● What is expected
Go line by line through the data below and work out how many lines contain "Hide"; the answer is that number alone.

[Recorded data]
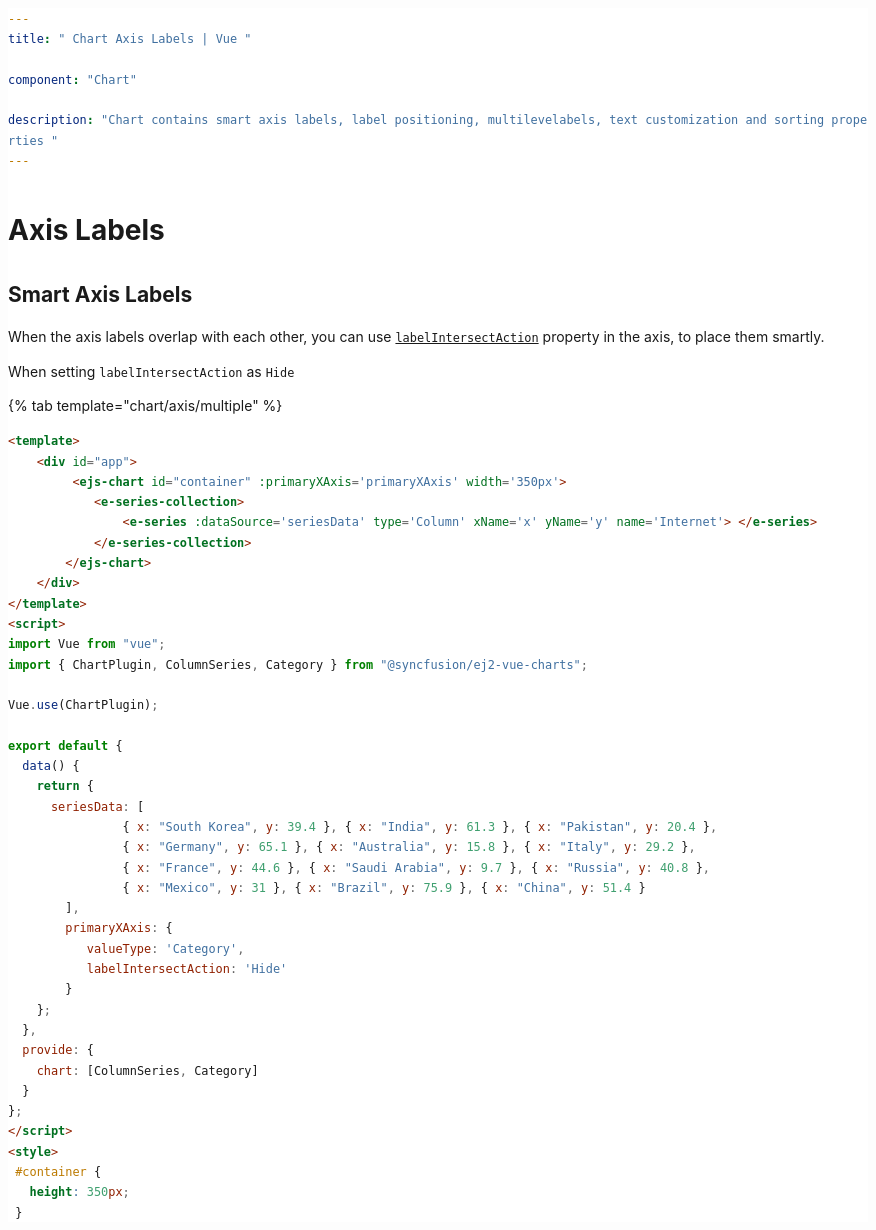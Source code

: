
 ```yaml
---
title: " Chart Axis Labels | Vue "

component: "Chart"

description: "Chart contains smart axis labels, label positioning, multilevelabels, text customization and sorting properties "
---
```


# Axis Labels

## Smart Axis Labels

When the axis labels overlap with each other, you can use [`labelIntersectAction`](../api/chart/axis/#labelintersectaction)
property in the axis, to place them smartly.

When setting `labelIntersectAction` as `Hide`

{% tab template="chart/axis/multiple" %}

```html
<template>
    <div id="app">
         <ejs-chart id="container" :primaryXAxis='primaryXAxis' width='350px'>
            <e-series-collection>
                <e-series :dataSource='seriesData' type='Column' xName='x' yName='y' name='Internet'> </e-series>
            </e-series-collection>
        </ejs-chart>
    </div>
</template>
<script>
import Vue from "vue";
import { ChartPlugin, ColumnSeries, Category } from "@syncfusion/ej2-vue-charts";

Vue.use(ChartPlugin);

export default {
  data() {
    return {
      seriesData: [
                { x: "South Korea", y: 39.4 }, { x: "India", y: 61.3 }, { x: "Pakistan", y: 20.4 },
                { x: "Germany", y: 65.1 }, { x: "Australia", y: 15.8 }, { x: "Italy", y: 29.2 },
                { x: "France", y: 44.6 }, { x: "Saudi Arabia", y: 9.7 }, { x: "Russia", y: 40.8 },
                { x: "Mexico", y: 31 }, { x: "Brazil", y: 75.9 }, { x: "China", y: 51.4 }
        ],
        primaryXAxis: {
           valueType: 'Category',
           labelIntersectAction: 'Hide'
        }
    };
  },
  provide: {
    chart: [ColumnSeries, Category]
  }
};
</script>
<style>
 #container {
   height: 350px;
 }
```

● Written solution
2